Bearing in mind there was no such thing as a Mac in 1983, during the three years in design school, most of the work was taught using traditional methods, a focus that I still believe is more than capable of teaching the fundamentals of design. In the first year, classes included:
One full day of drawing, split into general drawing and life drawing. Life drawing was the real deal, nude models, plaster casts, field trips etc. General drawing was hours of drawing things like egg-beaters, cubes, household objects with a perfectionist and technical approach taught by a drawing teacher who had been taught by someone who taught at the Bauhaus. It was one of the most difficult classes I've ever had to do, but it taught me how to see.
3D design, working in materials like metal, plastics and moulding of different materials.

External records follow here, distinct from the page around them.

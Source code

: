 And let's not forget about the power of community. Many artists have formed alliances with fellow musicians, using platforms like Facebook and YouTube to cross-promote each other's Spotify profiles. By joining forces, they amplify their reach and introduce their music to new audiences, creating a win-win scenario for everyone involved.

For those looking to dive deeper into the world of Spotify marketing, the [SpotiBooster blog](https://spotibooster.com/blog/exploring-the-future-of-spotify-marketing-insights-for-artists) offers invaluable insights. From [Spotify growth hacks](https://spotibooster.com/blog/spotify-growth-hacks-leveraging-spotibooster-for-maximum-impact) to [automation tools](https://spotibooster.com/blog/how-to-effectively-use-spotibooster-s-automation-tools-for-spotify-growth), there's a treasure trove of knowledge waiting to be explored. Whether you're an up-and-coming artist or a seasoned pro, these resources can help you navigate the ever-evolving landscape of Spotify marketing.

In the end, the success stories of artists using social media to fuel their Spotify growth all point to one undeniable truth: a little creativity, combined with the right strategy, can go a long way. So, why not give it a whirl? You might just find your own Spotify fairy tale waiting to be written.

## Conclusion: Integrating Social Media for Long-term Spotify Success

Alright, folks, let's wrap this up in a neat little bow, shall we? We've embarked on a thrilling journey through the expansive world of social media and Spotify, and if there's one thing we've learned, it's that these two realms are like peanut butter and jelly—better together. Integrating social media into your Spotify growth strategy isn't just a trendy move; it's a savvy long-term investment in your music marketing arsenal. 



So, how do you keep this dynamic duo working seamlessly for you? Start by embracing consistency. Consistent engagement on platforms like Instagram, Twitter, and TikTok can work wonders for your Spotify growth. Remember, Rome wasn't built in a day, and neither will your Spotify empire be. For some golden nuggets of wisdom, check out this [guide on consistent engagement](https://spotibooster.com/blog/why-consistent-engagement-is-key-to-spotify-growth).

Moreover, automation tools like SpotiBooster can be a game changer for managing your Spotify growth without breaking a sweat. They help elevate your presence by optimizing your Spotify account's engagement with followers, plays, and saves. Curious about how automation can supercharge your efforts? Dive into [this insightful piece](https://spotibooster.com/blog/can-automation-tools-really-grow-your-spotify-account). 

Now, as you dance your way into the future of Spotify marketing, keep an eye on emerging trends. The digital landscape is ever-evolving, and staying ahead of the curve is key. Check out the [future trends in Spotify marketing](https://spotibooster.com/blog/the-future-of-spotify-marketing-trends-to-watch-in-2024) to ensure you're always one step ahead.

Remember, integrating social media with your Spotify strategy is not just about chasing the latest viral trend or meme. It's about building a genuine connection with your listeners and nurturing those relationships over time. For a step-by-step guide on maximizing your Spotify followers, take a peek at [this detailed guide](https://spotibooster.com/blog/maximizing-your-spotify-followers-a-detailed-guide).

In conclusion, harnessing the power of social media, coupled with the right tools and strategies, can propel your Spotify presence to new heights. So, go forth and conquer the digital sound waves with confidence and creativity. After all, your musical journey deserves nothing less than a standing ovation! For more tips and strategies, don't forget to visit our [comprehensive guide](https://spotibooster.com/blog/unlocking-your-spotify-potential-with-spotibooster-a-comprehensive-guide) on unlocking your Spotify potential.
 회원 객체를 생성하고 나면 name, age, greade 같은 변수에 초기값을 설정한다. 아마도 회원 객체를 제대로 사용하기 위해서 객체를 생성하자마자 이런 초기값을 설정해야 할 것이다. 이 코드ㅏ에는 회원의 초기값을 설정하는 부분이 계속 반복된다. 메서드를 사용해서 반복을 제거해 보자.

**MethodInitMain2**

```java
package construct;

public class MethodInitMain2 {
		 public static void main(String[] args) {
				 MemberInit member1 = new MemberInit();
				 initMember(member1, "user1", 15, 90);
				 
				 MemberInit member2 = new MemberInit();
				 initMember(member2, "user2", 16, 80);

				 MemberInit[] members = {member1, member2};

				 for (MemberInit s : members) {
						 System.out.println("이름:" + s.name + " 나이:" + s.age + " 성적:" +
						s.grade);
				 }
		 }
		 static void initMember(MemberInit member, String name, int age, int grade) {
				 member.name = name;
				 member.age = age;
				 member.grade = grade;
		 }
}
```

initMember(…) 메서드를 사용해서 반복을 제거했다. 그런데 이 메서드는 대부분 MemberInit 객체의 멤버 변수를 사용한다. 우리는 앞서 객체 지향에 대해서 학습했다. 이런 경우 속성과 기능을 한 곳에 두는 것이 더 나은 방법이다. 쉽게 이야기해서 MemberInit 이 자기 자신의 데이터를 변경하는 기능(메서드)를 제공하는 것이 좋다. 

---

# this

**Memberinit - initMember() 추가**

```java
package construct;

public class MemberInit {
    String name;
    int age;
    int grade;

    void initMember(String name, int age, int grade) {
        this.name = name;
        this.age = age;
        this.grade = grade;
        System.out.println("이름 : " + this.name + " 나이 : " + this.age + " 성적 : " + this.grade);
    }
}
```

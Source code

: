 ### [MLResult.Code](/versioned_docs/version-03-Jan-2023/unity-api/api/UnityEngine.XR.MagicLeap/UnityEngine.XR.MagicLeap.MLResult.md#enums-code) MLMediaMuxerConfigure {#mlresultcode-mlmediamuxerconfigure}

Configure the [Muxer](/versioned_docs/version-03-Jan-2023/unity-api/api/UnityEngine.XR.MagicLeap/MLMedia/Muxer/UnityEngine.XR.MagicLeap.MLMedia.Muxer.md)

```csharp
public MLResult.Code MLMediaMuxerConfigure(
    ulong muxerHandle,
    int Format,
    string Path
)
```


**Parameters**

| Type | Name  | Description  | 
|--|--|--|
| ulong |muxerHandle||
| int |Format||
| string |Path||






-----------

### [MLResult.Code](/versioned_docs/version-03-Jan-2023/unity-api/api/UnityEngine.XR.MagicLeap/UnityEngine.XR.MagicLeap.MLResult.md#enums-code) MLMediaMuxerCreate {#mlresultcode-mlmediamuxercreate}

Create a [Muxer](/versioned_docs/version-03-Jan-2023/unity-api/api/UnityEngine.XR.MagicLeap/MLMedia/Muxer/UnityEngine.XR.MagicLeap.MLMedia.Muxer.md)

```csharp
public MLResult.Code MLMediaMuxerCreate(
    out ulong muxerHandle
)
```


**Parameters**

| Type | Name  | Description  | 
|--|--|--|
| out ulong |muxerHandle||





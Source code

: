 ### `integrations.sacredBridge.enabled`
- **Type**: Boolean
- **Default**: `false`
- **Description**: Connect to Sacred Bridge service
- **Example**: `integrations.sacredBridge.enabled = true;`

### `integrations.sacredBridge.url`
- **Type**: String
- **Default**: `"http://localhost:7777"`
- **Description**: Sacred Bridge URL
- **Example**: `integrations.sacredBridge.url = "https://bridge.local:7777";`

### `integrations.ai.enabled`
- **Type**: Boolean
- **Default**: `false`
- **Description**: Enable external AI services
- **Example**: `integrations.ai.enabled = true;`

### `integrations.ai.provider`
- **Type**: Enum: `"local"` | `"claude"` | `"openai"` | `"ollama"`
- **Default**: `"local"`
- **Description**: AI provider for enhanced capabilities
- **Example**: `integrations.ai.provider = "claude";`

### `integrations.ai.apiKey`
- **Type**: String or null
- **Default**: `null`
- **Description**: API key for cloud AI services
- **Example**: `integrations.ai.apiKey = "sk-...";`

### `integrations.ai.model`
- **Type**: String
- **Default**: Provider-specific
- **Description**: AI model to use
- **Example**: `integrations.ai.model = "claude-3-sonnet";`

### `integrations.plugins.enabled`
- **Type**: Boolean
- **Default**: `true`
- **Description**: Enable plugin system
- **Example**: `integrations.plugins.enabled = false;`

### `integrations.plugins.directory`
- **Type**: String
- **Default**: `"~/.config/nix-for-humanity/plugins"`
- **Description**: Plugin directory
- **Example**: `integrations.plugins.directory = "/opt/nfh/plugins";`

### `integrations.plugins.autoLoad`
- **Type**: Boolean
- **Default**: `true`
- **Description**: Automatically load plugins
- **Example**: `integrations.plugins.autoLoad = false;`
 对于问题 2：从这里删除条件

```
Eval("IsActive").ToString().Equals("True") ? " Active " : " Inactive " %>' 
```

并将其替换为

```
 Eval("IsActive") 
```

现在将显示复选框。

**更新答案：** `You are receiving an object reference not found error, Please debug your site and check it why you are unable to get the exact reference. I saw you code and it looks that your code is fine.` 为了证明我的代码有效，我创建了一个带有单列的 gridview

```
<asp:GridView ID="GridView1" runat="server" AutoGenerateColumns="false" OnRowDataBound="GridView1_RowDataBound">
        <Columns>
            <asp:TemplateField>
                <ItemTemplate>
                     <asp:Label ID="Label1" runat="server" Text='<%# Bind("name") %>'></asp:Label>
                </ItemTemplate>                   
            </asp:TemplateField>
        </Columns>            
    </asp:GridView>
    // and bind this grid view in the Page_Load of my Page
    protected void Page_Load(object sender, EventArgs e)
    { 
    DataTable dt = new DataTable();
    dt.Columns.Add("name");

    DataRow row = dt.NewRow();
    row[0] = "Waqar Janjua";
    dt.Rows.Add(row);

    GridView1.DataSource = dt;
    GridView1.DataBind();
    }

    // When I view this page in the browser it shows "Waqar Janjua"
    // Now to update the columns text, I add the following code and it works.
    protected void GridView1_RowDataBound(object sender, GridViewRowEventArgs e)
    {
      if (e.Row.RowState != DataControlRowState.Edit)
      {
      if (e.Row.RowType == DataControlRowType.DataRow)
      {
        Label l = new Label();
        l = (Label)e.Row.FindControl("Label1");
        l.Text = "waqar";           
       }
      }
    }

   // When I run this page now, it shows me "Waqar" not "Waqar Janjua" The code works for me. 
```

2D design which included silk-screen printing and illustrative work using gouache and acrylics.
Typography classes, starting out with hand-lettering and constructing traditional Roman letter-forms, working our way up to designing typefaces by hand with drafting instruments. We also worked with letterpress, setting type by hand and studied the history of typography and had to sit exams on it.
Full day of photography. Huge darkrooms and studios, shooting work we'd done in other classes, as well as portraiture and field work.
Projects that involved giving presentations to the entire design school, all years... this helped tremendously down the line with client presentations and even brief-taking.
Repro: where we studied how ink gets on a page. Sounds simple, but these classes were the fundamentals of knowing how to work as a print designer. Lots of field trips.
But the second and third years were even more involved, extending into packaging, campaigns, full-scale typesetting, book illustration etc with outplacements in the third year. Looking back over 25 years ago, our first early projects in 2D design were done with cutting out and collaging techniques using only coloured paper. Using these simple techniques trains you by focusing only on matters of balance, proportion, scale and hue.
The fundamentals of design are not to be found in knowing how to use software, they're in much simpler methods that build up to a rounded overview of the entire field. I don't usually comment on work in this forum, but often I see work that shows capability in software technique, with little understanding of sound principles, particularly where type is concerned.
In my last job, I also had to coordinate the work of some freelancers, a couple of whom would send me work in RGB, for instance, or without bleeds. They didn't last long. So, regardless of whether it's print or web, 3D or 2D, packaging or illustration, my advice would be to look for a course that isn't purely about the software. Having a look at any student shows or graduating portfolios from any particular course will give you insight into what can be expected, as well as closely studying the details of any course.
I wish you all the best. It's a highly-competitive field where talent doesn't always win out; you have to know how to effectively communicate as well, so don't spend too much time in the early stages looking at the nuts and bolts of specific software packages, and give some serious thought as to where it is you want to end up. Good luck, but make your own luck as well.